+++ Data provided +++
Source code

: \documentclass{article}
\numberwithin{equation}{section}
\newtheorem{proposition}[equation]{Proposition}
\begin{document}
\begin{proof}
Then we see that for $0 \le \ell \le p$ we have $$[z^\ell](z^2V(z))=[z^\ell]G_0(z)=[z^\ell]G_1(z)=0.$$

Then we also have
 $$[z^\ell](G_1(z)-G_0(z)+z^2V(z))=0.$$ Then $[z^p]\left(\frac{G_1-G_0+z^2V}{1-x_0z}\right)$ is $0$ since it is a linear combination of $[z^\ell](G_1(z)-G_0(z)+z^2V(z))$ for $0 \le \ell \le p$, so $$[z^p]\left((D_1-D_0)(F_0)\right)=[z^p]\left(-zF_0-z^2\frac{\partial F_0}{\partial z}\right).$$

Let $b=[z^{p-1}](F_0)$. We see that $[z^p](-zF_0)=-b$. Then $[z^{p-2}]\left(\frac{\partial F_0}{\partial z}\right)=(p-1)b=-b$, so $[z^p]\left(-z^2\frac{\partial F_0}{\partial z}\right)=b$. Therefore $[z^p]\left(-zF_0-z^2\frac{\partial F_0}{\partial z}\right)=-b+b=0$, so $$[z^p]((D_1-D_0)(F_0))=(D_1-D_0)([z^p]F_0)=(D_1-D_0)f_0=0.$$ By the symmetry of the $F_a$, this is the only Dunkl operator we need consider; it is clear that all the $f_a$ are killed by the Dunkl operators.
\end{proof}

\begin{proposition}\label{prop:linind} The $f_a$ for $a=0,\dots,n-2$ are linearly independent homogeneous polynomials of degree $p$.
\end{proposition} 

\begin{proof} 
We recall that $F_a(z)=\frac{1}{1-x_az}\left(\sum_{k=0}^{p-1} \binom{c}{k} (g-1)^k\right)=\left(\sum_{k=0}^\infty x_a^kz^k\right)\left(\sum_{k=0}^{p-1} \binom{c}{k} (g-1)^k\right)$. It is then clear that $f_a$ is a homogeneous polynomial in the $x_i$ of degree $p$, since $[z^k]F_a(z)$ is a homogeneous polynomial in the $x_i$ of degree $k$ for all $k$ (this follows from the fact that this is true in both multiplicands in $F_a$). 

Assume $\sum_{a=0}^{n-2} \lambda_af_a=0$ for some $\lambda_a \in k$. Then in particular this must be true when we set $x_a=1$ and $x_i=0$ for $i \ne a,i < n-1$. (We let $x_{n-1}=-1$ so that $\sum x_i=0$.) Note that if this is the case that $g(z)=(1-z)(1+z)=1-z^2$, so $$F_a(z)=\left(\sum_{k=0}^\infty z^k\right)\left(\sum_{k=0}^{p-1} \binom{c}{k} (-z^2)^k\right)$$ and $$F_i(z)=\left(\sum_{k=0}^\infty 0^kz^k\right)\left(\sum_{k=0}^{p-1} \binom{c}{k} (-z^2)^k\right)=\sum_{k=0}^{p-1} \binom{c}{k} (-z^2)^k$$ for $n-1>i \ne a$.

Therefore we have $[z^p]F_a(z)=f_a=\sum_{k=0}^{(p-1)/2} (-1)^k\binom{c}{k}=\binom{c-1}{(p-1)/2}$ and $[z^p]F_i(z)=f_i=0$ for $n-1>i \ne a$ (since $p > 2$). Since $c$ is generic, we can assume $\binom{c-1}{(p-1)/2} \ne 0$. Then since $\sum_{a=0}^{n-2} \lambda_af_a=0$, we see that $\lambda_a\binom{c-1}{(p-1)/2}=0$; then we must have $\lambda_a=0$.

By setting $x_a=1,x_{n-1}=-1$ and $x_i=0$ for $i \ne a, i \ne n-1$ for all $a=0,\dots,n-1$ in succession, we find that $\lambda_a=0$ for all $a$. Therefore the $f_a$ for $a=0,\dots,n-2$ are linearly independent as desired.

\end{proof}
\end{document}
+++
> Exercise brief:
Among the lines above, find those holding "equation" and copy each one.

> The completed task:
\numberwithin{equation}{section}
\newtheorem{proposition}[equation]{Proposition}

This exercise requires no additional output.